Post-hoc VS Built-in methods

Published in

Towards NeSy

4 min readMar 27, 2023

In this blog, I introduce two main categories of methods that improve the interpretability for classification tasks in the computer vision field. To illustrate the Built-in category, I also give an example of ProtoPNet.

Background

In the last decade, with the development of deep learning, especially CNNs, the ability to automatically extract high-level abstract features from images has provided an effective solution for computer-aided classification. Deep CNNs such as VGGNet, ResNet, and DenseNet extract image features and perform classification by constructing network structures and convolutional kernels, using different convolutional kernels and network structures to extract features and classify images from different perspectives to achieve better classification results. Although the prediction performance of deep CNNs is much better than traditional learning models, it still has a common drawback: a lack of interpretability.

What’s interpretability?

In 2017, Google Brain proposed interpretability: Interpretation is the process of giving explanations to humans.[1]

There are two general methods improving interpretability：

Post-hoc: Train a black box model and apply post-hoc interpretability techniques to provide explanations. It means we need to use interpretable methods to understand the designed model and give decision dependencies after model training. Example: LIME (Local Interpretable Model-agnostic Explanation)[2]
Built-in: Use models that are intrinsically interpretable and known to be easy for humans to understand. We can clearly understand the model running process and decision mechanism with the model running. Example: ProtoPNet[3]

Details in ProtoPNet

ProtoPNet proposes a deep learning method for image recognition that is both accurate and interpretable. The authors introduce a novel deep learning architecture called the “Siamese Neural Network” that is able to compute the similarity between two images by comparing their feature embeddings, which are high-dimensional representations learned by the network. The network is trained to minimize the distance between embeddings of similar images and maximize the distance between embeddings of dissimilar images.

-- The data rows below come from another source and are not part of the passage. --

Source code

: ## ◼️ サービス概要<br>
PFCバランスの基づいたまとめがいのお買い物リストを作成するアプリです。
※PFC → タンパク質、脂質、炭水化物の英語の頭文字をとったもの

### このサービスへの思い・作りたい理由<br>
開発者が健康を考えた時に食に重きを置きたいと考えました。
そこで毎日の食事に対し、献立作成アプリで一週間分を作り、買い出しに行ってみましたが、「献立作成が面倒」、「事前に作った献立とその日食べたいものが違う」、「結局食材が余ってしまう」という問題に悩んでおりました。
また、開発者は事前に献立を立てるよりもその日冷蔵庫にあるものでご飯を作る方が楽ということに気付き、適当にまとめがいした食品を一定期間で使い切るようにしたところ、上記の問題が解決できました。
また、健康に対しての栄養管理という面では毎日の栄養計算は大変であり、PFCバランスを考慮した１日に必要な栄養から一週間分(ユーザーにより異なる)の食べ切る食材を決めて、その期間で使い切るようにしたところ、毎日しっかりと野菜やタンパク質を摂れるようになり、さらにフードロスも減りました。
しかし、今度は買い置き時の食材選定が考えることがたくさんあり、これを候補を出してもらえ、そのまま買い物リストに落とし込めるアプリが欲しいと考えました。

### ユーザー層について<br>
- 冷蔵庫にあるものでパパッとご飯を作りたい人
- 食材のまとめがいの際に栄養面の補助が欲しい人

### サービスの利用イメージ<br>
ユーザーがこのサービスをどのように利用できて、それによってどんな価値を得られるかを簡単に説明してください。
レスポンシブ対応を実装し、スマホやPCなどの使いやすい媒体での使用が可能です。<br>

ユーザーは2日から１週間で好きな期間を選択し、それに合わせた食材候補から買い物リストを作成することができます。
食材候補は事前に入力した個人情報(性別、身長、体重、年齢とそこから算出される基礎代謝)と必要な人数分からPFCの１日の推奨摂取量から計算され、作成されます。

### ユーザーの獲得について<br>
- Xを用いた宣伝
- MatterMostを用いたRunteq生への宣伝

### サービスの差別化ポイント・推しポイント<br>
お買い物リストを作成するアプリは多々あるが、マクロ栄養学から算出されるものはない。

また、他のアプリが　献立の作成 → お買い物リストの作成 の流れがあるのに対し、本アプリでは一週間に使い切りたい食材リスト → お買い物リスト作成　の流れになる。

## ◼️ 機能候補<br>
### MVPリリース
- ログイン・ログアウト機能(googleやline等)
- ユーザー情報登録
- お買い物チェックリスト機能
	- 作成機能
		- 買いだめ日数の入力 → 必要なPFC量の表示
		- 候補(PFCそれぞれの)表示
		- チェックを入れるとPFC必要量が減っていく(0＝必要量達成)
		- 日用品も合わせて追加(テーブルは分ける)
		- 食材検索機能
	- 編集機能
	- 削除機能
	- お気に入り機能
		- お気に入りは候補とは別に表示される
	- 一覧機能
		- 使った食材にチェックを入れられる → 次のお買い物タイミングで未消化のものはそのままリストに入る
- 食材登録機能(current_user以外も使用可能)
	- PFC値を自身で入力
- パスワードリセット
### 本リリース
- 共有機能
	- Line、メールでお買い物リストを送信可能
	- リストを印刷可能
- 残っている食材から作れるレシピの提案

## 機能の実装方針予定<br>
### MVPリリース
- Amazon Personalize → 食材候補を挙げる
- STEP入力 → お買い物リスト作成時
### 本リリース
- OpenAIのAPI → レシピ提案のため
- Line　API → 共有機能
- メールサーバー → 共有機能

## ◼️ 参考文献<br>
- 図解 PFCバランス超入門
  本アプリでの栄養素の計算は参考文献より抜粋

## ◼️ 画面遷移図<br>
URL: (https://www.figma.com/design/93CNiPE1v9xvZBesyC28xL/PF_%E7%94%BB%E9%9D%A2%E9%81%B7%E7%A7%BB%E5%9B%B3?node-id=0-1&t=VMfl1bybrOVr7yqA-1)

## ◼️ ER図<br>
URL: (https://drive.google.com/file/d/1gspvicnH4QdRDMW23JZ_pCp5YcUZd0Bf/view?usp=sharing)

During testing, the network can be used to compare an input image to a set of reference images and output the most similar image(s) from the set based on their computed similarity scores. The approach allows for a measure of interpretability in the image recognition process, as the similarity scores provide a quantifiable measure of similarity between images that can be used to explain the network’s predictions.

Architecture

Convolutional layers: Pass image x into convolutional layers to get features f(x).
Prototype Layer: Compute the similarity score between each prototype and each image patch embedding on f(x). Maxpool the similarity score matrix to a vector.
FC Layer: aggregate weighted similarity scores from each prototype, and get the classification logits.

How to calculate the similarity between the Prototype and the feature map?

During training, the network is fed pairs of images and is trained to output a similarity score between them. The similarity score is computed by taking the Euclidean distance or cosine similarity between the feature embeddings of the two images. The network is then optimized to minimize the distance between embeddings of similar images and maximize the distance between embeddings of dissimilar images.

Limitation

The paper primarily focuses on demonstrating the effectiveness of the proposed method on a small dataset, but does not provide extensive examples of real-world applications or use cases for the model.

Reference

[1]B. Kim, Google Brain, Interpretable Machine Learning (ICML 2017)

[2]Marco Tulio Ribeiro, Sameer Singh, and Carlos Guestrin. “ why should I trust you?” explaining the predictions of any classifier (22nd ACM SIGKDD)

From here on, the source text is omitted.